Exercise inputs section start
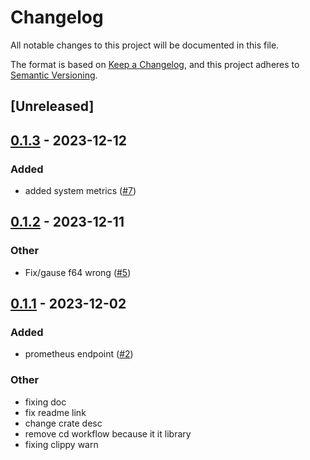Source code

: # Changelog
All notable changes to this project will be documented in this file.

The format is based on [Keep a Changelog](https://keepachangelog.com/en/1.1.0/),
and this project adheres to [Semantic Versioning](https://semver.org/spec/v2.0.0.html).

## [Unreleased]

## [0.1.3](https://github.com/giangndm/metrics-dashboard-rs/compare/v0.1.2...v0.1.3) - 2023-12-12

### Added
- added system metrics ([#7](https://github.com/giangndm/metrics-dashboard-rs/pull/7))

## [0.1.2](https://github.com/giangndm/metrics-dashboard-rs/compare/v0.1.1...v0.1.2) - 2023-12-11

### Other
- Fix/gause f64 wrong ([#5](https://github.com/giangndm/metrics-dashboard-rs/pull/5))

## [0.1.1](https://github.com/giangndm/metrics-dashboard-rs/compare/v0.1.0...v0.1.1) - 2023-12-02

### Added
- prometheus endpoint ([#2](https://github.com/giangndm/metrics-dashboard-rs/pull/2))

### Other
- fixing doc
- fix readme link
- change crate desc
- remove cd workflow because it it library
- fixing clippy warn
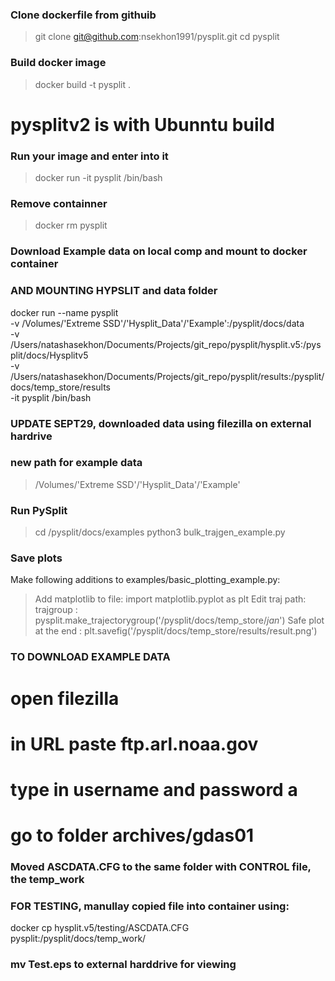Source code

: 


### Clone dockerfile from githuib
> git clone git@github.com:nsekhon1991/pysplit.git
> cd pysplit

### Build docker image
> docker build -t pysplit . 
# pysplitv2 is with Ubunntu build

### Run your image and enter into it
> docker run -it pysplit /bin/bash

### Remove containner
> docker rm pysplit

### Download Example data on local comp and mount to docker container
### AND MOUNTING HYPSLIT and data folder
>
  docker run --name pysplit \
           -v /Volumes/'Extreme SSD'/'Hysplit_Data'/'Example':/pysplit/docs/data \
           -v /Users/natashasekhon/Documents/Projects/git_repo/pysplit/hysplit.v5:/pysplit/docs/Hysplitv5 \
           -v /Users/natashasekhon/Documents/Projects/git_repo/pysplit/results:/pysplit/docs/temp_store/results \
           -it pysplit /bin/bash

### UPDATE SEPT29, downloaded data using filezilla on external hardrive
### new path for example data
> /Volumes/'Extreme SSD'/'Hysplit_Data'/'Example'

### Run PySplit

> cd /pysplit/docs/examples
> python3 bulk_trajgen_example.py

### Save plots 
Make following additions to examples/basic_plotting_example.py: 
> Add matplotlib to file: import matplotlib.pyplot as plt
> Edit traj path: trajgroup : pysplit.make_trajectorygroup('/pysplit/docs/temp_store/*jan*')
> Safe plot at the end : plt.savefig('/pysplit/docs/temp_store/results/result.png')


### TO DOWNLOAD EXAMPLE DATA
# open filezilla
# in URL paste ftp.arl.noaa.gov
# type in username and password a
# go to folder archives/gdas01

### Moved ASCDATA.CFG  to the same folder with CONTROL file, the temp_work
### FOR TESTING, manullay copied file into container using: 
docker cp hysplit.v5/testing/ASCDATA.CFG pysplit:/pysplit/docs/temp_work/

### mv Test.eps to external harddrive for viewing 
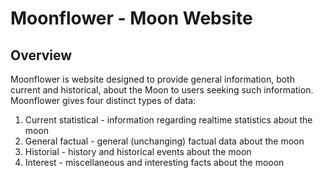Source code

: # Moonflower - Moon Website

## Overview

Moonflower is website designed to provide general information, both current and historical, about the Moon to users seeking such information. Moonflower gives four distinct types of data:

1. Current statistical - information regarding realtime statistics about the moon
2. General factual - general (unchanging) factual data about the moon
3. Historial - history and historical events about the moon
4. Interest - miscellaneous and interesting facts about the mooon

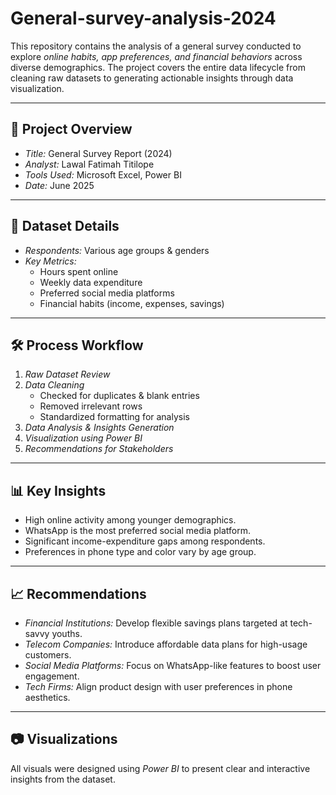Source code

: # General-survey-analysis-2024
This repository contains the analysis of a general survey conducted to explore *online habits, app preferences, and financial behaviors* across diverse demographics. The project covers the entire data lifecycle from cleaning raw datasets to generating actionable insights through data visualization.

---

## 📌 Project Overview
- *Title:* General Survey Report (2024)
- *Analyst:* Lawal Fatimah Titilope
- *Tools Used:* Microsoft Excel, Power BI
- *Date:* June 2025

---

## 📂 Dataset Details
- *Respondents:* Various age groups & genders
- *Key Metrics:*
  - Hours spent online
  - Weekly data expenditure
  - Preferred social media platforms
  - Financial habits (income, expenses, savings)

---

## 🛠 Process Workflow
1. *Raw Dataset Review*
2. *Data Cleaning*
   - Checked for duplicates & blank entries
   - Removed irrelevant rows
   - Standardized formatting for analysis
3. *Data Analysis & Insights Generation*
4. *Visualization using Power BI*
5. *Recommendations for Stakeholders*

---

## 📊 Key Insights
- High online activity among younger demographics.
- WhatsApp is the most preferred social media platform.
- Significant income-expenditure gaps among respondents.
- Preferences in phone type and color vary by age group.

---

## 📈 Recommendations
- *Financial Institutions:* Develop flexible savings plans targeted at tech-savvy youths.
- *Telecom Companies:* Introduce affordable data plans for high-usage customers.
- *Social Media Platforms:* Focus on WhatsApp-like features to boost user engagement.
- *Tech Firms:* Align product design with user preferences in phone aesthetics.

---

## 📷 Visualizations
All visuals were designed using *Power BI* to present clear and interactive insights from the dataset.
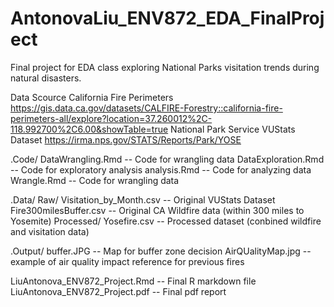 # AntonovaLiu_ENV872_EDA_FinalProject
Final project for EDA class exploring National Parks visitation trends during natural disasters.

Data Scource
California Fire Perimeters
https://gis.data.ca.gov/datasets/CALFIRE-Forestry::california-fire-perimeters-all/explore?location=37.260012%2C-118.992700%2C6.00&showTable=true
National Park Service VUStats Dataset
https://irma.nps.gov/STATS/Reports/Park/YOSE

.Code/
DataWrangling.Rmd -- Code for wrangling data
DataExploration.Rmd -- Code for exploratory analysis
analysis.Rmd -- Code for analyzing data
Wrangle.Rmd -- Code for wrangling data

.Data/
  Raw/
  Visitation_by_Month.csv -- Original VUStats Dataset
  Fire300milesBuffer.csv -- Original CA Wildfire data (within 300 miles to Yosemite)
  Processed/
  Yosefire.csv -- Processed dataset (conbined wildfire and visitation data)
  
.Output/
buffer.JPG -- Map for buffer zone decision
AirQUalityMap.jpg -- example of air quality impact reference for previous fires

LiuAntonova_ENV872_Project.Rmd -- Final R markdown file
LiuAntonova_ENV872_Project.pdf -- Final pdf report

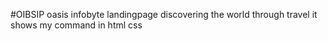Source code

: #OIBSIP oasis infobyte landingpage
discovering the world through travel it shows my command in html css
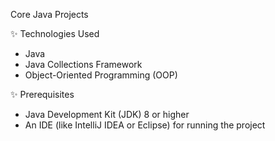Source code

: Core Java Projects


✨ Technologies Used

- Java
- Java Collections Framework
- Object-Oriented Programming (OOP)


✨ Prerequisites

- Java Development Kit (JDK) 8 or higher
- An IDE (like IntelliJ IDEA or Eclipse) for running the project

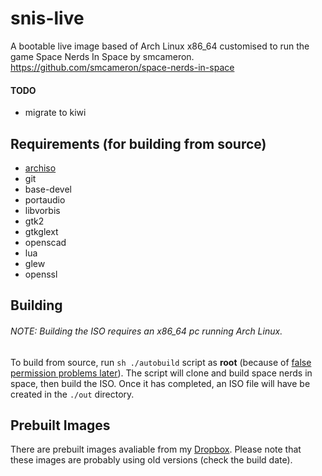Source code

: # snis-live
A bootable live image based of Arch Linux x86_64 customised to run the game Space Nerds In Space by smcameron.
https://github.com/smcameron/space-nerds-in-space

#### TODO
* migrate to kiwi

## Requirements (for building from source)
* [archiso](https://wiki.archlinux.org/index.php/Archiso)
* git
* base-devel
* portaudio
* libvorbis
* gtk2
* gtkglext
* openscad
* lua
* glew
* openssl

## Building
###### NOTE: Building the ISO requires an x86_64 pc running Arch Linux.
To build from source, run `sh ./autobuild` script as **root** (because of [false permission problems later](https://wiki.archlinux.org/index.php/Archiso#Setup)). The script will clone and build space nerds in space, then build the ISO. Once it has completed, an ISO file will have be created in the `./out` directory.

## Prebuilt Images
There are prebuilt images avaliable from my [Dropbox](https://www.dropbox.com/sh/whqpu99a5e7dxf5/AADMQn8EGs9YcpAsxDXzcIW7a?dl=0).
Please note that these images are probably using old versions (check the build date). 
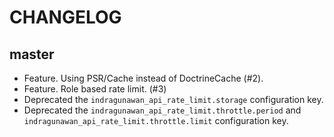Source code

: CHANGELOG
=========

master
------

* Feature. Using PSR/Cache instead of DoctrineCache (#2).
* Feature. Role based rate limit. (#3)
* Deprecated the `indragunawan_api_rate_limit.storage` configuration key.
* Deprecated the `indragunawan_api_rate_limit.throttle.period` and `indragunawan_api_rate_limit.throttle.limit` configuration key.
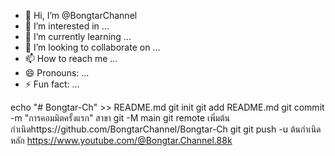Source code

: - 👋 Hi, I’m @BongtarChannel
- 👀 I’m interested in ...
- 🌱 I’m currently learning ...
- 💞️ I’m looking to collaborate on ...
- 📫 How to reach me ...
- 😄 Pronouns: ...
- ⚡ Fun fact: ...

<!---
BongtarChannel/BongtarChannel is a ✨ special ✨ repository because its `README.md` (this file) appears on your GitHub profile.
You can click the Preview link thttps://github.com/BongtarChannel/Bongtar-Cho take a look at your changes.
--->
echo "# Bongtar-Ch" >> README.md 
git init 
git add README.md 
git commit -m "การคอมมิตครั้งแรก" 
สาขา git -M main 
git remote เพิ่มต้นกำเนิดhttps://github.com/BongtarChannel/Bongtar-Ch git
 git push -u ต้นกำเนิดหลัก https://www.youtube.com/@Bongtar.Channel.88k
Exercise inputs section end
What the exercise asks
Beginning with the first line of the records and ending with the line that contains "## [Unreleased]", reproduce every line exactly, omitting pictures and adding nothing.

Answer box
Source code

: # Changelog
All notable changes to this project will be documented in this file.

The format is based on [Keep a Changelog](https://keepachangelog.com/en/1.1.0/),
and this project adheres to [Semantic Versioning](https://semver.org/spec/v2.0.0.html).

## [Unreleased]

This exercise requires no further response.